Speed-up computation time
Our rank-based single sample method implementations (i.e. single
sample GSEA and singscore) are slower than their counterparts
implemented in GSVA
and singscore
. Hence, to
speed-up computation time you can use the future
package:
plan(multisession)
hack_sig(test_expr, hallmark_list, method = "ssgsea")
#> # A tibble: 20 × 51
#> sample_id HALLMARK_A…¹ HALLM…² HALLM…³ HALLM…⁴ HALLM…⁵ HALLM…⁶ HALLM…⁷ HALLM…⁸
#> <chr> <dbl> <dbl> <dbl> <dbl> <dbl> <dbl> <dbl> <dbl>
#> 1 sample1 1593. 709. 2013. 1396. 378. -1299. 1578. 910.

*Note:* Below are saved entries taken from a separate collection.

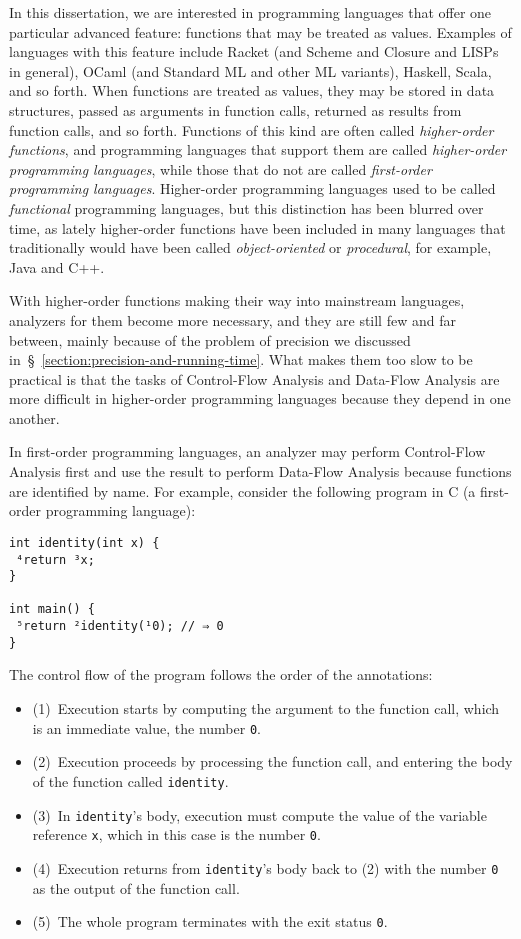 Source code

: \documentclass[12pt, oneside]{book}
\begin{document}
In this dissertation, we are interested in programming languages that offer one particular advanced feature: functions that may be treated as values. Examples of languages with this feature include Racket (and Scheme and Closure and LISPs in general), OCaml (and Standard ML and other ML variants), Haskell, Scala, and so forth. When functions are treated as values, they may be stored in data structures, passed as arguments in function calls, returned as results from function calls, and so forth. Functions of this kind are often called \emph{higher-order functions}, and programming languages that support them are called \emph{higher-order programming languages}, while those that do not are called \emph{first-order programming languages}. Higher-order programming languages used to be called \emph{functional} programming languages, but this distinction has been blurred over time, as lately higher-order functions have been included in many languages that traditionally would have been called \emph{object-oriented} or \emph{procedural}, for example, Java and C++.

With higher-order functions making their way into mainstream languages, analyzers for them become more necessary, and they are still few and far between, mainly because of the problem of precision we discussed in~§~\ref{section:precision-and-running-time}. What makes them too slow to be practical is that the tasks of Control-Flow Analysis and Data-Flow Analysis are more difficult in higher-order programming languages because they depend in one another.

In first-order programming languages, an analyzer may perform Control-Flow Analysis first and use the result to perform Data-Flow Analysis because functions are identified by name. For example, consider the following program in C (a first-order programming language):

\begin{Verbatim}
int identity(int x) {
 ⁴return ³x;
}

int main() {
 ⁵return ²identity(¹0); // ⇒ 0
}
\end{Verbatim}

The control flow of the program follows the order of the annotations:

\begin{itemize}
  \item (1)~Execution starts by computing the argument to the function call, which is an immediate value, the number \texttt{0}.
  \item (2)~Execution proceeds by processing the function call, and entering the body of the function called \texttt{identity}.
  \item (3)~In \texttt{identity}’s body, execution must compute the value of the variable reference \texttt{x}, which in this case is the number \texttt{0}.
  \item (4)~Execution returns from \texttt{identity}’s body back to (2) with the number \texttt{0} as the output of the function call.
  \item (5)~The whole program terminates with the exit status \texttt{0}.
\end{itemize}
\end{document}
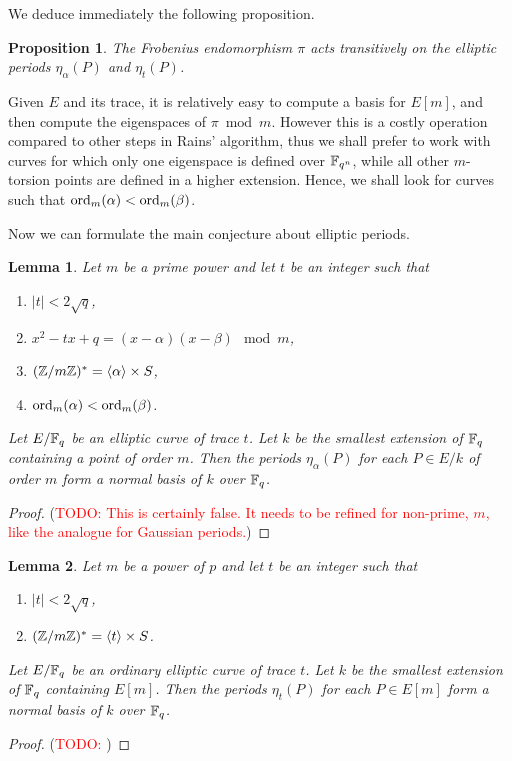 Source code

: \documentclass{article}
\newcommand{\todo}[1]{(\textcolor{red}{TODO: #1})}
\newtheorem{Prop}{Proposition}
\newtheorem{Lemma}{Lemma}
\begin{document}
We deduce immediately the following proposition.

\begin{Prop}
  The Frobenius endomorphism $\pi$ acts transitively on the elliptic
  periods $\eta_\alpha(P)$ and $\eta_t(P)$.
\end{Prop}

Given $E$ and its trace, it is relatively easy to compute a basis for
$E[m]$, and then compute the eigenspaces of $\pi\bmod m$. However this
is a costly operation compared to other steps in Rains' algorithm,
thus we shall prefer to work with curves for which only one eigenspace
is defined over $\mathbb{F}_{q^n}$, while all other $m$-torsion points are
defined in a higher extension. Hence, we shall look for curves such
that $\operatorname{ord}_m(\alpha)<\operatorname{ord}_m(\beta)$.

Now we can formulate the main conjecture about elliptic periods.

\begin{Lemma}
  \label{th:elliptic-periods}
  Let $m$ be a prime power and let $t$ be an integer such that
  \begin{enumerate}
  \item $|t|<2\sqrt{q}$,
  \item $x^2-tx+q = (x-\alpha)(x-\beta) \mod m$,
  \item $(\mathbb{Z}/m\mathbb{Z})^\ast = \langle\alpha\rangle \times S$,
  \item $\operatorname{ord}_m(\alpha)<\operatorname{ord}_m(\beta)$.
  \end{enumerate}
  Let $E/\mathbb{F}_q$ be an elliptic curve of trace $t$. Let $k$ be the
  smallest extension of $\mathbb{F}_q$ containing a point of order $m$. Then
  the periods $\eta_\alpha(P)$ for each $P\in E/k$ of order $m$ form a
  normal basis of $k$ over $\mathbb{F}_q$.
\end{Lemma}
\begin{proof}
  \todo{This is certainly false. It needs to be refined for non-prime,
    $m$, like the analogue for Gaussian periods.}
\end{proof}

\begin{Lemma}
  \label{th:elliptic-periods-p}
  Let $m$ be a power of $p$ and let $t$ be an integer such that
  \begin{enumerate}
  \item $|t|<2\sqrt{q}$,
  \item $(\mathbb{Z}/m\mathbb{Z})^\ast = \langle t\rangle \times S$.
  \end{enumerate}
  Let $E/\mathbb{F}_q$ be an ordinary elliptic curve of trace $t$. Let $k$ be
  the smallest extension of $\mathbb{F}_q$ containing $E[m]$. Then the periods
  $\eta_t(P)$ for each $P\in E[m]$ form a normal basis of $k$ over
  $\mathbb{F}_q$.
\end{Lemma}
\begin{proof}
  \todo{}
\end{proof}
\end{document}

#> 2 sample10 739. 1476. 37.4 882. 793. -25.6 873. 1015.
#> 3 sample11 572. 1497. 1083. 2731. 917. -1430. 1294. 1588.
#> 4 sample12 2426. 1964. 2168. 19.0 1849. 693. 1668. 1137.
#> 5 sample13 1822. 101. 166. 1659. 1141. 153. 969. 378.
#> # … with 15 more rows, 42 more variables:
#> # HALLMARK_CHOLESTEROL_HOMEOSTASIS <dbl>, HALLMARK_COAGULATION <dbl>,
#> # HALLMARK_COMPLEMENT <dbl>, HALLMARK_DNA_REPAIR <dbl>,
#> # HALLMARK_E2F_TARGETS <dbl>,
#> # HALLMARK_EPITHELIAL_MESENCHYMAL_TRANSITION <dbl>,
#> # HALLMARK_ESTROGEN_RESPONSE_EARLY <dbl>,
#> # HALLMARK_ESTROGEN_RESPONSE_LATE <dbl>, …
Use case
Let’s say we want to compute single sample scores for the KEGG gene set collection and then correlate these scores with the tumor purity given by the ESTIMATE method.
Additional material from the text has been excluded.